ClinicalTrials.gov
ClinicalTrials.gov Menu

Gene Therapy Study in Severe Haemophilia A Patients With Antibodies Against AAV5 (270-203)

The safety and scientific validity of this study is the responsibility of the study sponsor and investigators. Listing a study does not mean it has been evaluated by the U.S. Federal Government. Read our disclaimer for details.
ClinicalTrials.gov Identifier: NCT03520712
Recruitment Status : Enrolling by invitation
First Posted : May 10, 2018
Last Update Posted : May 10, 2018
Sponsor:
Information provided by (Responsible Party):
BioMarin Pharmaceutical

Brief Summary:
This study is being conducted by Biomarin Pharmaceutical Inc. as an open label, single dose study in order to determine the safety of valoctocogene roxaparvovec (an Adenovirus-Associated Virus (AAV) based gene therapy vector in participants with severe Haemophilia A who also have pre-existing antibodies against AAV5.
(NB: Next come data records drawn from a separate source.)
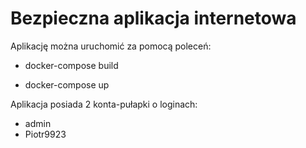 # Bezpieczna aplikacja internetowa

Aplikację można uruchomić za pomocą poleceń:

- docker-compose build

- docker-compose up


Aplikacja posiada 2 konta-pułapki o loginach:
- admin
- Piotr9923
Condition or disease Intervention/treatment Phase
Haemophilia A Gene Therapy Clotting Disorders Blood Disorder Biological: Valoctocogene Roxaparvovec Phase 1 Phase 2

Study Type : Interventional  (Clinical Trial)
Estimated Enrollment : 10 participants
Intervention Model: Single Group Assignment
Masking: None (Open Label)
Primary Purpose: Treatment
Official Title: A Phase 1/2 Safety, Tolerability, and Efficacy Study of Valoctocogene Roxaparvovec, an Adeno-Associated Virus Vector-Mediated Gene Transfer of Human Factor VIII in Hemophilia A Patients With Residual FVIII Levels ≤ 1 IU/dL and Pre-existing Antibodies Against AAV5
Actual Study Start Date : April 3, 2018
Estimated Primary Completion Date : June 2024
Estimated Study Completion Date : June 2024

Resource links provided by the National Library of Medicine


Arm Intervention/treatment
Experimental: valoctocogene roxaparvovec Open Label
Single administration of valoctocogene roxaparvovec at a dose of 6E13 vg/kg
Biological: Valoctocogene Roxaparvovec
Adeno-Associated Virus Vector-Mediated Gene Transfer of Human Factor VIII in Hemophilia A
Other Name: BMN 270




Primary Outcome Measures :
  1. Assess the safety of a single intravenous administration of valoctocogene roxaparvovec in severe Hemophilia A (HA) subjects with pre-existing antibody to AAV5 vector capsid, including development of FVIII neutralizing antibody [ Time Frame: 61 months ]
    Percentage of participants with treatment-related adverse events, as assessed by Common Terminology Criteria for Adverse Events (CTCAE) v4.03 for 5 years following valoctocogene roxaparvovec infusion.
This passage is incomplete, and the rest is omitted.